◆ **PROMPT**
Return only the lines of the listing below that run from the line with "has taken that" through the line with "indicating that it", both ends included, exactly as written.

(SUPPLIED INFORMATION)

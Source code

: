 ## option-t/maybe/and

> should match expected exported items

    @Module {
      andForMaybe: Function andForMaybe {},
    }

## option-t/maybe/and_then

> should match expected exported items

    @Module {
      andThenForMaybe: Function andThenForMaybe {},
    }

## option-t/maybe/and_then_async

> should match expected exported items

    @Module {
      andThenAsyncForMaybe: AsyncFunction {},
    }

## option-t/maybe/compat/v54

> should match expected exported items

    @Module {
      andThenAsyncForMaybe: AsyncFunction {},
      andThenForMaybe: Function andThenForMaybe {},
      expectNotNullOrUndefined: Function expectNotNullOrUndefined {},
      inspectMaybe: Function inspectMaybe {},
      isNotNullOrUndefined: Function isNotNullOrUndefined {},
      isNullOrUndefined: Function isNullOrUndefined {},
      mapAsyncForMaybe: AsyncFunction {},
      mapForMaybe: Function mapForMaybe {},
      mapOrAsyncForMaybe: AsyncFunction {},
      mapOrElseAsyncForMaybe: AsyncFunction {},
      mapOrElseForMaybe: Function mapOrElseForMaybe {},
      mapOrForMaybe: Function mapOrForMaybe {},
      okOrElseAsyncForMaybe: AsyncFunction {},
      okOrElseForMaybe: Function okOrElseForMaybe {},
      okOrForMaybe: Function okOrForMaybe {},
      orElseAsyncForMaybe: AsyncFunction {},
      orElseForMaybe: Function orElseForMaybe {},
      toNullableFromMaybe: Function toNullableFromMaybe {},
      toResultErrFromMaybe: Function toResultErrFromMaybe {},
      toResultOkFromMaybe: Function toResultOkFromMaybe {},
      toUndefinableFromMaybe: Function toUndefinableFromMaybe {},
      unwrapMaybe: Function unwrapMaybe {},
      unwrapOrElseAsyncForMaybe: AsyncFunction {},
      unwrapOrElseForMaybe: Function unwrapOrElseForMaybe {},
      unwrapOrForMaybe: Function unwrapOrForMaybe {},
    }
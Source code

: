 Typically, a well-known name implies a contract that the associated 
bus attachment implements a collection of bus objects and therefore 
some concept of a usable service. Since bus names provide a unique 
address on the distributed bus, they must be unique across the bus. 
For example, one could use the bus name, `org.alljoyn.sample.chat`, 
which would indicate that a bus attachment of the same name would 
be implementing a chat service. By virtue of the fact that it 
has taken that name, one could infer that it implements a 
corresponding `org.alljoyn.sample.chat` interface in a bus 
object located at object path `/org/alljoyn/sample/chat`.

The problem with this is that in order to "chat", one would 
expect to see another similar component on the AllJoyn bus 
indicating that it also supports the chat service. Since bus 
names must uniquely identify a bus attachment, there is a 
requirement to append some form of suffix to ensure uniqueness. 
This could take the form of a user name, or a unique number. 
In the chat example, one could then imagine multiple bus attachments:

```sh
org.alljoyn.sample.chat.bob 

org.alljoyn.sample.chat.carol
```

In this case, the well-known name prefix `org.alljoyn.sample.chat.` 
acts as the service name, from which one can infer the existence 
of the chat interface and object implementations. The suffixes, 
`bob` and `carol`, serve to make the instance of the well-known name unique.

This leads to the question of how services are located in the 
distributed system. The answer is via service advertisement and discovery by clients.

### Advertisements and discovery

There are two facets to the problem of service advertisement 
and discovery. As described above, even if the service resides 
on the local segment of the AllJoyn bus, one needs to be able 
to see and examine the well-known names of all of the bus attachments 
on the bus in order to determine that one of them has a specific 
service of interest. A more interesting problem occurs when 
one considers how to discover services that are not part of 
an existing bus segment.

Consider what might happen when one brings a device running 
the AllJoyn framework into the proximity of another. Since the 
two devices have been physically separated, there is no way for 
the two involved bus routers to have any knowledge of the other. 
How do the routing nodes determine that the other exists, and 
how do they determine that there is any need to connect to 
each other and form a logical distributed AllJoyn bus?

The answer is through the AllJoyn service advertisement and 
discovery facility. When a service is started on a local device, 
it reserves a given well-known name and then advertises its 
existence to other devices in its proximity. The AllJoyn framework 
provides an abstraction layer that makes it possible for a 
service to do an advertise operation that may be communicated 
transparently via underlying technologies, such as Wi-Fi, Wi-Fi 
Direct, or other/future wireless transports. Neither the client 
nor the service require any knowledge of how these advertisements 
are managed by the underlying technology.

(End SUPPLIED INFORMATION)

◆ **YOUR RESPONSE**
has taken that name, one could infer that it implements a 
corresponding `org.alljoyn.sample.chat` interface in a bus 
object located at object path `/org/alljoyn/sample/chat`.

The problem with this is that in order to "chat", one would 
expect to see another similar component on the AllJoyn bus 
indicating that it also supports the chat service. Since bus 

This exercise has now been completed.